Potsdam - Die überdurchschnittlich bezahlte Step-Prokuristin Petra V. war vor ihrem Ausscheiden aus der Stadtwerke-Tochter für Bauvorhaben zuständig – bei denen es laut aktuellen und den PNN vorliegenden Stellungnahmen der weltweit aktiven Beeh & Happich Wirtschaftsprüfungsgesellschaft, Standort Potsdam, zu zahlreichen erheblichen Unregelmäßigkeiten gekommen ist. Konkret geht es um die Sanierung der Kantine der Step und der Sanitärräume – und einen Rahmenvertrag mit der in der Vergangenheit schon mehrfach im Auftrag der Stadtwerke tätigen Gneise Planungsgesellschaft aus Berlin.
Dieser Vertrag wurde laut Prüfern im Dezember 2007 mit der Stadtentsorgung (Step) über vor allem Architekten-, Ingenieur- und Technikleistungen geschlossen. Verlängert wurde er von den Step-Chefs Enrico Munder und Holger Neumann für 2010 und 2011 und dann noch einmal von Petra V. und Neumann – bis er im Dezember 2015 endete. Bis dahin waren 1 046 424 Euro geflossen. Speziell die letzte Verlängerung des Vertrags durch V. und Neumann verstoße gegen im Unternehmen geltende Unterschriftenregelungen als auch gegen den Gesellschaftsvertrag, so Beeh & Happich in einer vertraulichen Stellungnahme an die Stadtwerke vom 18. Mai 2016. Ebenso hätte mindestens bei der zweiten Verlängerung des Vertrags zwischen Step und Gneise eine Ausschreibung erfolgen müssen – daher sei gegen Vergaberegeln für öffentliche Auftraggeber verstoßen worden.
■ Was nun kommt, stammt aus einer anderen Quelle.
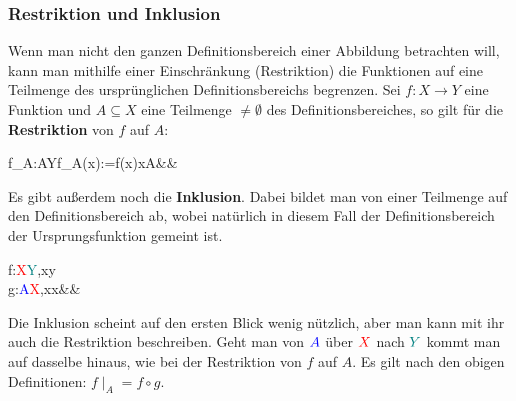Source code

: \documentclass[12pt]{article}
\begin{document}
		\subsubsection{Restriktion und Inklusion}
			Wenn man nicht den ganzen Definitionsbereich einer Abbildung betrachten will, kann man mithilfe einer Einschränkung (Restriktion) die Funktionen auf eine Teilmenge des ursprünglichen Definitionsbereichs begrenzen. Sei $f:X\to Y$ eine Funktion und $A\subseteq X$ eine Teilmenge $\neq\emptyset$ des Definitionsbereiches, so gilt für die \textbf{Restriktion} von $f$ auf $A$:
			\begin{flalign*}
				f\mid_A:A\to Yf\mid_A(x):=f(x)x\in A&&
			\end{flalign*}
			Es gibt außerdem noch die \textbf{Inklusion}. Dabei bildet man von einer Teilmenge auf den Definitionsbereich ab, wobei natürlich in diesem Fall der Definitionsbereich der Ursprungsfunktion gemeint ist.
			\begin{flalign*}
				f:\textcolor{red}{X}\to \textcolor{teal}{Y},x\mapsto y\\
				g:\textcolor{blue}{A}\to \textcolor{red}{X},x\mapsto x&&
			\end{flalign*}
			Die Inklusion scheint auf den ersten Blick wenig nützlich, aber man kann mit ihr auch die Restriktion beschreiben. Geht man von $\textcolor{blue}{A}$ über $\textcolor{red}{X}$ nach $\textcolor{teal}{Y}$ kommt man auf dasselbe hinaus, wie bei der Restriktion von $f$ auf $A$. Es gilt nach den obigen Definitionen: $f\mid_A=f\circ g$.
\end{document}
Kostensteigerung von über 100 Prozent
Für Fragen sorgt auch die Sanierung der Kantine selbst im Zeitraum 2012 bis 2014 in Verantwortung von Neumann, Petra V. und einem weiteren Step-Objektverwalter. Zunächst sei gemeinsam mit der Gneise von bis zu 45 000 Euro Kosten ausgegangen worden. Tatsächlich hätten die Kosten aber dann bei 114 500 Euro gelegen. „Aus den vorgelegten Unterlagen lässt sich diese Kostensteigerung (über 100 %) nicht nachvollziehen“, so die Prüfer. Auch sei die Höhe der Steigerung „nicht plausibel“.
Für offene Fragen sorgt auch die Sanierung der Step-Sanitärräume inklusive der Behebung eines Wasserschadens in den Jahren 2012 und 2013 – mit denselben Protagonisten inklusive dem Gneise-Baumanagement. Auch für dieses Projekt attestieren die Prüfer „falsch abgerechnete Massen“, „nicht nachvollziehbare Preiserhöhungen“, „fehlende Vertragsgrundlagen“ und „lückenhafte Dokumentation“.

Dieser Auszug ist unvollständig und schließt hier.